Amid Trump’s sweeping freezes on spending, massive cuts to the federal workforce, and dismantling of government agencies, some Republican senators have been forced to make their appeals for funding (and mercy) directly to Trump’s Cabinet secretaries and other administration officials, according to a report Wednesday from The Washington Post.
While this system of pleading favors Trump allies who can dial up the president directly, not everyone is opting to give him a ring.
Senator Lisa Murkowski told the Post that she had been on the phone with “pretty much all the departments,” hoping to obtain funding in the face of federal freezes.
The Alaska Republican has spoken with the Environmental Protection Agency, Interior Department, and Agriculture Department, as well as lobbied the Trump administration to exempt Native American tribes from being affected by executive orders targeting programs for diversity, equity, and inclusion.
Senator Shelley Moore Capito told the Post she had been working “aggressively” with EPA head Lee Zeldin to resume the grant program providing money for schools to buy electric buses. The EPA has paused more than 30 grant programs.

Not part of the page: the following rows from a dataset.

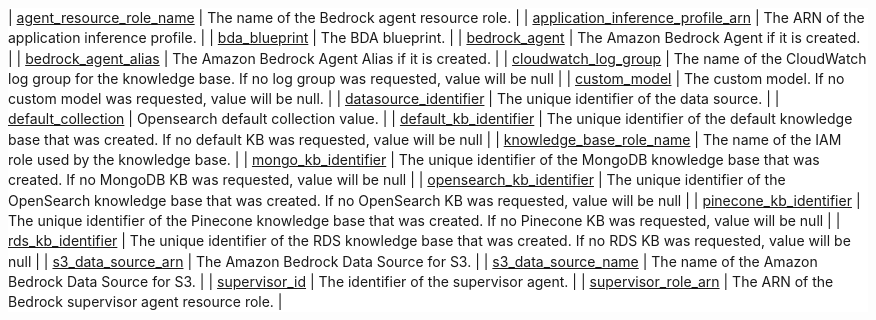 | <a name="output_agent_resource_role_name"></a> [agent\_resource\_role\_name](#output\_agent\_resource\_role\_name) | The name of the Bedrock agent resource role. |
| <a name="output_application_inference_profile_arn"></a> [application\_inference\_profile\_arn](#output\_application\_inference\_profile\_arn) | The ARN of the application inference profile. |
| <a name="output_bda_blueprint"></a> [bda\_blueprint](#output\_bda\_blueprint) | The BDA blueprint. |
| <a name="output_bedrock_agent"></a> [bedrock\_agent](#output\_bedrock\_agent) | The Amazon Bedrock Agent if it is created. |
| <a name="output_bedrock_agent_alias"></a> [bedrock\_agent\_alias](#output\_bedrock\_agent\_alias) | The Amazon Bedrock Agent Alias if it is created. |
| <a name="output_cloudwatch_log_group"></a> [cloudwatch\_log\_group](#output\_cloudwatch\_log\_group) | The name of the CloudWatch log group for the knowledge base.  If no log group was requested, value will be null |
| <a name="output_custom_model"></a> [custom\_model](#output\_custom\_model) | The custom model. If no custom model was requested, value will be null. |
| <a name="output_datasource_identifier"></a> [datasource\_identifier](#output\_datasource\_identifier) | The unique identifier of the data source. |
| <a name="output_default_collection"></a> [default\_collection](#output\_default\_collection) | Opensearch default collection value. |
| <a name="output_default_kb_identifier"></a> [default\_kb\_identifier](#output\_default\_kb\_identifier) | The unique identifier of the default knowledge base that was created.  If no default KB was requested, value will be null |
| <a name="output_knowledge_base_role_name"></a> [knowledge\_base\_role\_name](#output\_knowledge\_base\_role\_name) | The name of the IAM role used by the knowledge base. |
| <a name="output_mongo_kb_identifier"></a> [mongo\_kb\_identifier](#output\_mongo\_kb\_identifier) | The unique identifier of the MongoDB knowledge base that was created.  If no MongoDB KB was requested, value will be null |
| <a name="output_opensearch_kb_identifier"></a> [opensearch\_kb\_identifier](#output\_opensearch\_kb\_identifier) | The unique identifier of the OpenSearch knowledge base that was created.  If no OpenSearch KB was requested, value will be null |
| <a name="output_pinecone_kb_identifier"></a> [pinecone\_kb\_identifier](#output\_pinecone\_kb\_identifier) | The unique identifier of the Pinecone knowledge base that was created.  If no Pinecone KB was requested, value will be null |
| <a name="output_rds_kb_identifier"></a> [rds\_kb\_identifier](#output\_rds\_kb\_identifier) | The unique identifier of the RDS knowledge base that was created.  If no RDS KB was requested, value will be null |
| <a name="output_s3_data_source_arn"></a> [s3\_data\_source\_arn](#output\_s3\_data\_source\_arn) | The Amazon Bedrock Data Source for S3. |
| <a name="output_s3_data_source_name"></a> [s3\_data\_source\_name](#output\_s3\_data\_source\_name) | The name of the Amazon Bedrock Data Source for S3. |
| <a name="output_supervisor_id"></a> [supervisor\_id](#output\_supervisor\_id) | The identifier of the supervisor agent. |
| <a name="output_supervisor_role_arn"></a> [supervisor\_role\_arn](#output\_supervisor\_role\_arn) | The ARN of the Bedrock supervisor agent resource role. |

Senators Katie Britt from Alabama and Susan Collins of Maine each took their concerns about severe cuts to the National Institutes of Health directly to Trump’s new Secretary of Health Robert F. Kennedy Jr. A new NIH policy announced earlier this month would cap “indirect cost” reimbursements, which cover all research expenses, at 15 percent for research institutions, effectively kneecapping entire fields of research.
Others took more desperate means to beseech Trump’s cadre: tweeting at them.
“I urge @SecRubio to distribute the $340 million in American-grown food currently stalled in U.S. ports to reach those in need,” Senator Jerry Moran wrote in a post on X earlier this month aimed at Secretary of State Marco Rubio, whose agency absorbed some functions of USAID after Musk gutted the agency. “Time is running out before this life-saving aid perishes.”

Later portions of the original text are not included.